La présidente de la Commission européenne Ursula von der Leyen a annoncé que l’Europe aura besoin d’environ 1 000 milliards d’euros (1 100 milliards de dollars) pour lutter contre la pandémie de COVID-19. Cet argent pourrait être utilisé pour créer un Fonds de relance européen. Mais d’où viendra cet argent ?

Je propose que l’Union européenne lève les capitaux nécessaires au Fonds de relance en vendant des « obligations perpétuelles » sur lesquelles le principal n’a pas à être remboursé (bien qu’il puisse être racheté ou amorti à la discrétion de l’émetteur). Soumettre cette question à l’ordre du jour devrait être la première priorité du prochain sommet du Conseil européen du 23 avril.

Cela serait asssurément un fait sans précédent pour l’UE d’émettre des obligations perpétuelles, en particulier en telle quantité. Mais d’autres gouvernements ont déjà eu recours à des obligations perpétuelles par le passé. L’exemple le plus connu est celui de la Grande-Bretagne, qui a utilisé des obligations consolidées (Consols) pour financer les guerres napoléoniennes et des obligations de guerre pour financer la Première Guerre mondiale. Ces obligations se négociaient à Londres jusqu’en 2015, année de leur rachat. Dans les années 1870, le Congrès américain a autorisé le Trésor à émettre des Consols pour consolider les obligations déjà existantes et ces obligations ont été émises au cours des années suivantes.

L’UE fait face à une guerre unique contre un virus qui met en péril non seulement la vie des gens, mais également la survie même de l’Union. Si les États membres commencent à défendre leurs frontières nationales même contre les autres membres de l’UE, cela risque de détruire le principe de solidarité sur lequel l’Union est bâtie.

Au lieu de cela, l’Europe doit recourir à des mesures extraordinaires pour faire face à une situation extraordinaire qui touche tous les membres de l’UE. Cela peut se faire sans craindre de créer un précédent à même de justifier l’émission d’une dette commune de l’UE une fois que les événements auront repris leur cours normal. L’émission par l’UE d’obligations de reconnaissance et exécution constituerait une approbation politique de ce que la Banque centrale européenne a déjà fait : la suppression de quasiment toutes les restrictions imposées à son programme d’achat d’obligations.

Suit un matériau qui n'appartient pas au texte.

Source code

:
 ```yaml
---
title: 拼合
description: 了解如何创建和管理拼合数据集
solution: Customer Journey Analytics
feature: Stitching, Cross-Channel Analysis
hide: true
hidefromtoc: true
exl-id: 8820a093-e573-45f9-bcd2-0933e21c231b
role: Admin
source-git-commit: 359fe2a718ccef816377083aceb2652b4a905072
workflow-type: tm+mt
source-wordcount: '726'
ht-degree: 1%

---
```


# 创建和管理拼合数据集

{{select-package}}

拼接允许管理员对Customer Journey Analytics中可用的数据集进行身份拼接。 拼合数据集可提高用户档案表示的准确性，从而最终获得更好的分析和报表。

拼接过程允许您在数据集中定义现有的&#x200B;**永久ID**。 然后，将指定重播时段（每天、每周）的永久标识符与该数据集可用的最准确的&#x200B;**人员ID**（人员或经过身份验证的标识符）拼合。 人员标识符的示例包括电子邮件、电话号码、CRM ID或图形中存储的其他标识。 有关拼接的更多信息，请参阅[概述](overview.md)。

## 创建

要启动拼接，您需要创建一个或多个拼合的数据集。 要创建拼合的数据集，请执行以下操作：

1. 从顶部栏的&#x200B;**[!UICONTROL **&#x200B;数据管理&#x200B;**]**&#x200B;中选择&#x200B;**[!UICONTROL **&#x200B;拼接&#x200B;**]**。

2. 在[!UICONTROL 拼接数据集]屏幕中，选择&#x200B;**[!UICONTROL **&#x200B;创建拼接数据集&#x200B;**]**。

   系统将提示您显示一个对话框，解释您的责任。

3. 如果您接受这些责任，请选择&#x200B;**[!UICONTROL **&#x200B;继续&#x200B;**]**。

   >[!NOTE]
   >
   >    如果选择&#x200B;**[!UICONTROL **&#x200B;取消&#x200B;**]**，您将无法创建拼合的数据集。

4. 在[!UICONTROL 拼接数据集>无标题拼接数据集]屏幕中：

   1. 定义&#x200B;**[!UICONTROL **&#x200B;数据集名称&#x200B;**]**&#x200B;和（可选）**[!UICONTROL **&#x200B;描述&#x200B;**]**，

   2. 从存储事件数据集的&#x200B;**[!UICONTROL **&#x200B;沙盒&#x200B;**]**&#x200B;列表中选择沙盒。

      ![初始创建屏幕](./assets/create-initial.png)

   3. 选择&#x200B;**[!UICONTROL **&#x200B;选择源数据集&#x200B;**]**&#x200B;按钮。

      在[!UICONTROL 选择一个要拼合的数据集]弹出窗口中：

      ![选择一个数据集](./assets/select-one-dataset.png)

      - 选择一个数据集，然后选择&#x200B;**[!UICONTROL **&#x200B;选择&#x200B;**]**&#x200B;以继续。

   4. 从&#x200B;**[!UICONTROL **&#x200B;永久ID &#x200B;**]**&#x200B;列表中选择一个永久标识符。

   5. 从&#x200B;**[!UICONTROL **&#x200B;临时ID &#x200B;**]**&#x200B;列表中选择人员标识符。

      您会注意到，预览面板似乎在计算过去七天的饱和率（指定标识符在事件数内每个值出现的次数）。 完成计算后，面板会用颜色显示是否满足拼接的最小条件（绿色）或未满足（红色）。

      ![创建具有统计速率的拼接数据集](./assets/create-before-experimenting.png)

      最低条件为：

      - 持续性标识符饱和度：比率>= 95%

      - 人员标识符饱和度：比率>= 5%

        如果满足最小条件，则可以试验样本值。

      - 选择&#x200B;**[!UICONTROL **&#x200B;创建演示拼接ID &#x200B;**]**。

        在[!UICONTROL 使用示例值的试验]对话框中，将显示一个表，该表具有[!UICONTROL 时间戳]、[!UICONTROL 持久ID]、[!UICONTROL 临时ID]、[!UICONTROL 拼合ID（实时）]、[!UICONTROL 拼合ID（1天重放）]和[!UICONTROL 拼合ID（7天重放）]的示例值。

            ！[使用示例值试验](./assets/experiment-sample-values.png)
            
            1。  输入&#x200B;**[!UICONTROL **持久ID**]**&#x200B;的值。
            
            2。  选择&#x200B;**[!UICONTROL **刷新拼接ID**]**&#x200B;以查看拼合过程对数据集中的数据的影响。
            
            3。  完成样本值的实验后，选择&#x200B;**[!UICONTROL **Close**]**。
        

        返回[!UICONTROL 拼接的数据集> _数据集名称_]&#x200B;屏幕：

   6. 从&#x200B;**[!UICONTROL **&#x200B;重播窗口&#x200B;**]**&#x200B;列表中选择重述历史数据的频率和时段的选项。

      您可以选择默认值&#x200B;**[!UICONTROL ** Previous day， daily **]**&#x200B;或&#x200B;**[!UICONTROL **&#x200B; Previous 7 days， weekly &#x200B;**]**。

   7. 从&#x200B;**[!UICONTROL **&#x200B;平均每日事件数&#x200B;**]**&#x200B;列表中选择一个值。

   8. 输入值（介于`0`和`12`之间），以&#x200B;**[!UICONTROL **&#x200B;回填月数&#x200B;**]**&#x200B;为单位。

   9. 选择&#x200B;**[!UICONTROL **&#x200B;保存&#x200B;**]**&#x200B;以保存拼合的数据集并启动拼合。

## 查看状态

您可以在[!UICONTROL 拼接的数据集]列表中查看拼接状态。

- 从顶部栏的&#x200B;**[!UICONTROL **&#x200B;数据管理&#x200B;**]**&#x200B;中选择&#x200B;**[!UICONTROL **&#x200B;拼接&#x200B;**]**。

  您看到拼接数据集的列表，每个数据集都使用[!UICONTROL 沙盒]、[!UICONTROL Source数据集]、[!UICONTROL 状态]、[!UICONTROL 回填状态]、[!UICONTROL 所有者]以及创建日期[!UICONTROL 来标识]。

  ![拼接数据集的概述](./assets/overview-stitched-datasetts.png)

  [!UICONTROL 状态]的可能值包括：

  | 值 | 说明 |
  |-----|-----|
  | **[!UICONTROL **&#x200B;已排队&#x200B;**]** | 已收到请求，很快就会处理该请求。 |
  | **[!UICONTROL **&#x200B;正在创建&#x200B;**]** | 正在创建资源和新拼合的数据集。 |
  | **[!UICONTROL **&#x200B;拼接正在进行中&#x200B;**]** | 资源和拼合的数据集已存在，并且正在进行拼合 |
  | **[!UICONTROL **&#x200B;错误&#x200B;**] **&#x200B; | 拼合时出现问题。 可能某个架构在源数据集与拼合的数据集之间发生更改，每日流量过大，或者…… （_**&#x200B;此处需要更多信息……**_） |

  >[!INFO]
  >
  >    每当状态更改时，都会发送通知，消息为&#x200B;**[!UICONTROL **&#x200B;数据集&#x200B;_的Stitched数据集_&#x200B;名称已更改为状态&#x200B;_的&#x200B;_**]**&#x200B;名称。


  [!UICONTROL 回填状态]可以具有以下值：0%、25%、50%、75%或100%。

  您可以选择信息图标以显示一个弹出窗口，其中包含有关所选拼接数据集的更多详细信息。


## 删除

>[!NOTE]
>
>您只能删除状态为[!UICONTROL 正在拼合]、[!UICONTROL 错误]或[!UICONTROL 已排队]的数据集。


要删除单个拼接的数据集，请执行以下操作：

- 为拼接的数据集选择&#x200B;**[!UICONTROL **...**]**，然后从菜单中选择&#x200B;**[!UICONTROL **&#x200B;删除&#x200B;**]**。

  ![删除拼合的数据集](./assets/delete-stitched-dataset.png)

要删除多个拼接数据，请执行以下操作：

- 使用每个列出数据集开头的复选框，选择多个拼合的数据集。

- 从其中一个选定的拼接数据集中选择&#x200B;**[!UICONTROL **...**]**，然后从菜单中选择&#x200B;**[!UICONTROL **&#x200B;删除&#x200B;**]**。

Les obligations perpétuelles ont trois avantages supplémentaires qui en fait des outils adaptés aux circonstances actuelles.

Premièrement, parce que les obligations perpétuelles ne doivent jamais être remboursées, elles imposeront une charge budgétaire étonnamment légère à l’UE, malgré la puissance financière considérable qu’elles vont mobiliser. En outre, l’UE n’aura pas à les refinancer une fois dues, à effectuer des paiements pour amortissement ni même à mettre de l’argent de côté (par exemple, dans un fonds d’amortissement) en vue de leur remboursement éventuel.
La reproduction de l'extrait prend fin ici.